With all due respect to the spectacle of the Lonnie Walker IV Game and the odd sight of LeBron James’s real-time adoption of the elder statesman supporting player lifestyle, the Golden State Warriors find themselves in a 3-1 hole in their second-round series with the Lakers less because Walker went off and more because the defending champs themselves turned into pumpkins at the highest leverage moments of Game 4. They blew it!

The Warriors have spent all season straining against considerable internal tensions, which is part of what made their first-round success against a determined Kings team so impressive. After losing the first two games, Golden State stabilized and stopped turning the ball over for the first time all season. There was reason to believe perhaps they had rounded a corner, even if Jordan Poole was playing like a badly concussed Ramon Sessions. Unlike the Kings, the Lakers can actually put enough defensive pressure on the Warriors to create turnovers, especially when their theoretical backup point guard is clearly boomed. As a result, the Lakers looked like the superior team through three games.

This is why I love a Game 4 in a 2-1 series. Three games into a series like this, each team has schemed and re-schemed, and the desperate drive to avoid a 3-1 hole tends to force cool adjustments and great performances. Steve Kerr made the right adjustments on Monday, starting Gary Payton II (who maybe barfed while on the court) and forcing Anthony Davis out of the paint. Steph Curry then made use of that space with perhaps his best game as a passer this season. For much of the game, the Warriors looked thrillingly like the Warriors.

L.A.’s shotmaking kept them in contact through a great Warriors third quarter, though with three minutes left, Klay Thompson cashed a three-pointer off a stunning trio of passes to give his team a three-point lead. It was at this point that Golden State showed off the bizarre decision-making chops that spurred them to the third-worst turnover rate in the clutch this season. Thompson, who made three shots in 41 minutes, killed his team’s momentum by pulling up for an audacious 30-footer on the next Warriors possession, then followed it up with an even worse shot into a close contest with 14 seconds on the shot clock.

The Lakers scored on their next three possessions, which included Curry fouling James twice and also an offensive rebound. After Steph hit a layup to make it a one-point game, the Warriors once again put Davis into the action and Curry had two great chances to score. This sequence was not part of the blowing it, to be clear. Curry got the space he wanted against Davis, but he missed shots. That’s basketball. Two Lonnie Walker free throws then set up the most critical possession of the game. Golden State used some misdirection with Curry to try and set up a 4-on-3 into a hammer play, designed for Draymond Green to turn the corner on Curry’s man and nail Thompson in the corner, sprung free by an Andrew Wiggins screen. Every single part of the plan went wrong. Instead, Dennis Schröder stuck with Green, the Lakers instantly diagnosed the action and switched it—the hammer play is named after Lakers coach Darvin Ham!—and Green got caught in the air before whipping a pass to nobody. Ballgame.
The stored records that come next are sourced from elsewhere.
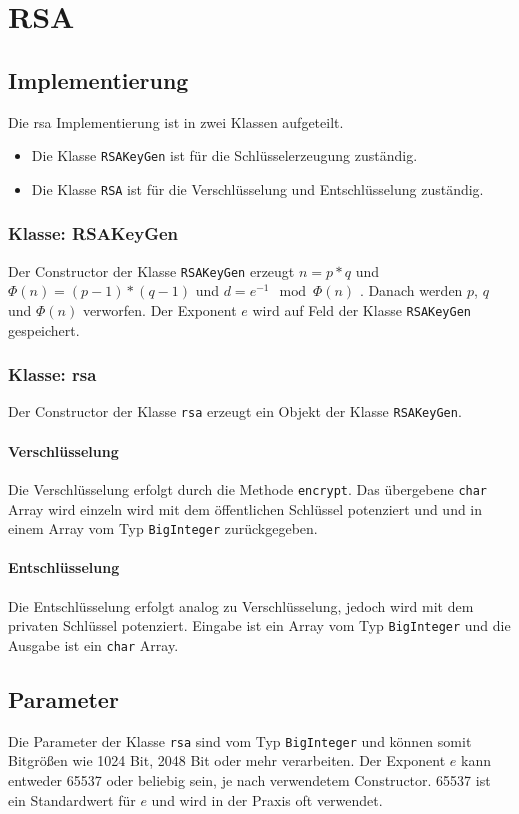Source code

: \chapter{RSA}

\section{Implementierung}
Die \gls{rsa} Implementierung ist in zwei Klassen aufgeteilt.
\begin{itemize}
	\item Die Klasse \texttt{RSAKeyGen} ist für die Schlüsselerzeugung zuständig.
	\item Die Klasse \texttt{RSA} ist für die Verschlüsselung und Entschlüsselung zuständig.
\end{itemize}

\subsection{Klasse: RSAKeyGen}
Der Constructor der Klasse \texttt{RSAKeyGen} erzeugt $n = p*q$ und $\Phi(n) = (p-1)*(q-1)$ und $d = e^{-1} \mod \Phi(n)$ \cite{rfc8017}. Danach werden $p$, $q$ und $\Phi(n)$ verworfen. Der Exponent $e$ wird auf Feld der Klasse \texttt{RSAKeyGen} gespeichert.

\subsection{Klasse: \gls{rsa}}
Der Constructor der Klasse \texttt{\gls{rsa}} erzeugt ein Objekt der Klasse \texttt{RSAKeyGen}.

\subsubsection{Verschlüsselung}
Die Verschlüsselung erfolgt durch die Methode \texttt{encrypt}. Das übergebene \texttt{char} Array wird einzeln wird mit dem öffentlichen Schlüssel potenziert \cite{rfc8017} und und in einem Array vom Typ \texttt{BigInteger} zurückgegeben.

\subsubsection{Entschlüsselung}
Die Entschlüsselung erfolgt analog zu Verschlüsselung, jedoch wird mit dem privaten Schlüssel potenziert. Eingabe ist ein Array vom Typ \texttt{BigInteger} und die Ausgabe ist ein \texttt{char} Array.

\section{Parameter}
Die Parameter der Klasse \texttt{\gls{rsa}} sind vom Typ \texttt{BigInteger} und können somit Bitgrößen wie 1024 Bit, 2048 Bit oder mehr verarbeiten. Der Exponent $e$ kann entweder 65537 oder beliebig sein, je nach verwendetem Constructor. 65537 ist ein Standardwert für $e$ und wird in der Praxis oft verwendet.

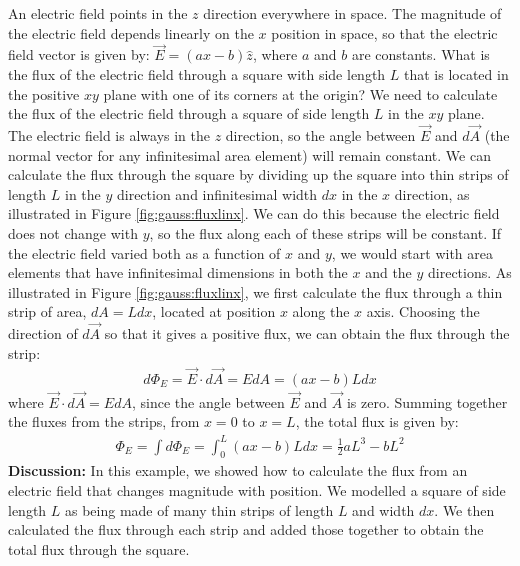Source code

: \begin{example}{An electric field points in the $z$ direction everywhere in space. The magnitude of the electric field depends linearly on the $x$ position in space, so that the electric field vector is given by: $\vec E=(ax-b)\hat z$, where $a$ and $b$ are constants. What is the flux of the electric field through a square with side length $L$ that is located in the positive $xy$ plane with one of its corners at the origin?}
We need to calculate the flux of the electric field through a square of side length $L$ in the $xy$ plane. The electric field is always in the $z$ direction, so the angle between $\vec E$ and $d\vec A$ (the normal vector for any infinitesimal area element) will remain constant. We can calculate the flux through the square by dividing up the square into thin strips of length $L$ in the $y$ direction and infinitesimal width $dx$ in the $x$ direction, as illustrated in Figure \ref{fig:gauss:fluxlinx}. We can do this because the electric field does not change with $y$, so the flux along each of these strips will be constant. If the electric field varied both as a function of $x$ and $y$, we would start with area elements that have infinitesimal dimensions in both the $x$ and the $y$ directions. 
As illustrated in Figure \ref{fig:gauss:fluxlinx}, we first calculate the flux through a thin strip of area, $dA=Ldx$, located at position $x$ along the $x$ axis. Choosing the direction of $d\vec A$ so that it gives a positive flux, we can obtain the flux through the strip:
\begin{align*}
d\Phi_E=\vec E\cdot d\vec A=EdA=(ax-b)Ldx
\end{align*}
where $\vec E\cdot d\vec A=EdA$, since the angle between $\vec E$ and $\vec A$ is zero. Summing together the fluxes from the strips, from $x=0$ to $x=L$, the total flux is given by:
\begin{align*}
\Phi_E=\int d\Phi_E=\int_0^L(ax-b)Ldx=\frac{1}{2}aL^3-bL^2
\end{align*}
\textbf{Discussion:} In this example, we showed how to calculate the flux from an electric field that changes magnitude with position. We modelled a square of side length $L$ as being made of many thin strips of length $L$ and width $dx$. We then calculated the flux through each strip and added those together to obtain the total flux through the square.
\end{example}
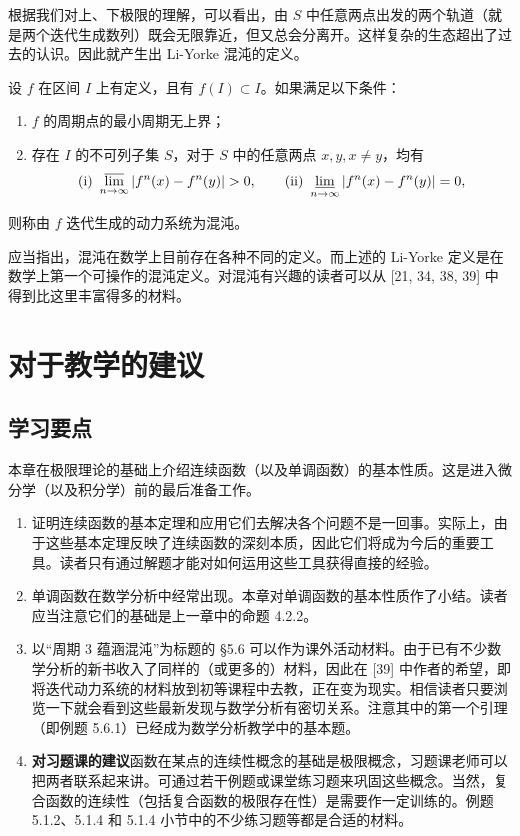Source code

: 根据我们对上、下极限的理解，可以看出，由 $S$ 中任意两点出发的两个轨道（就是两个迭代生成数列）既会无限靠近，但又总会分离开。这样复杂的生态超出了过去的认识。因此就产生出 Li-Yorke 混沌的定义。

\begin{xdefinition}
设 $f$ 在区间 $I$ 上有定义，且有 $f(I)\subset I$。如果满足以下条件：
\begin{enumerate}
  \item $f$ 的周期点的最小周期无上界；
  \item 存在 $I$ 的不可列子集 $S$，对于 $S$ 中的任意两点 $x,y,x\ne y$，均有
  \[
    \text{(i) }\varlimsup_{n\to\infty}|f^n(x)-f^n(y)|>0,
    \qquad
    \text{(ii) }\varliminf_{n\to\infty}|f^n(x)-f^n(y)|=0,
  \]
\end{enumerate}
则称由 $f$ 迭代生成的动力系统为混沌。
\end{xdefinition}

应当指出，混沌在数学上目前存在各种不同的定义。而上述的 Li-Yorke 定义是在数学上第一个可操作的混沌定义。对混沌有兴趣的读者可以从 [21, 34, 38, 39] 中得到比这里丰富得多的材料。

\section{对于教学的建议}

\subsection{学习要点}

本章在极限理论的基础上介绍连续函数（以及单调函数）的基本性质。这是进入微分学（以及积分学）前的最后准备工作。

\begin{enumerate}
  \item 证明连续函数的基本定理和应用它们去解决各个问题不是一回事。实际上，由于这些基本定理反映了连续函数的深刻本质，因此它们将成为今后的重要工具。读者只有通过解题才能对如何运用这些工具获得直接的经验。
  \item 单调函数在数学分析中经常出现。本章对单调函数的基本性质作了小结。读者应当注意它们的基础是上一章中的命题 4.2.2。
  \item 以“周期 3 蕴涵混沌”为标题的 §5.6 可以作为课外活动材料。由于已有不少数学分析的新书收入了同样的（或更多的）材料，因此在 [39] 中作者的希望，即将迭代动力系统的材料放到初等课程中去教，正在变为现实。相信读者只要浏览一下就会看到这些最新发现与数学分析有密切关系。注意其中的第一个引理（即例题 5.6.1）已经成为数学分析教学中的基本题。
  \item \textbf{对习题课的建议}\quad 函数在某点的连续性概念的基础是极限概念，习题课老师可以把两者联系起来讲。可通过若干例题或课堂练习题来巩固这些概念。当然，复合函数的连续性（包括复合函数的极限存在性）是需要作一定训练的。例题 5.1.2、5.1.4 和 5.1.4 小节中的不少练习题等都是合适的材料。
\end{enumerate}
The Warriors somehow got another chance after a poorly called jump-ball that should have been Lakers ball. This time, Curry found himself on the ground with a timeout and the ball with 1.5 seconds on the clock. Perhaps scarred by the timeout fiasco in Game 4 of the first round, or perhaps unaware of how much time was on the clock, Curry threw the ball over his head and out of bounds. Actually ballgame.

The tactic of using doubled screens to force Davis to either commit to defending the perimeter or cede an open shot was a great tactical move on Kerr’s part. But Ham has proven an able counterpuncher, and there are ways to pre-switch things and keep Davis down. More importantly, the Lakers only have to win one of the next three games. Given that this is a 3-1 series between LeBron James and Steph Curry I will predict nothing, although I will note that the Warriors did not have even a single game with single-digit turnovers all year until Game 7 of the first round. It would be foolish to expect them to get their shit together at this juncture.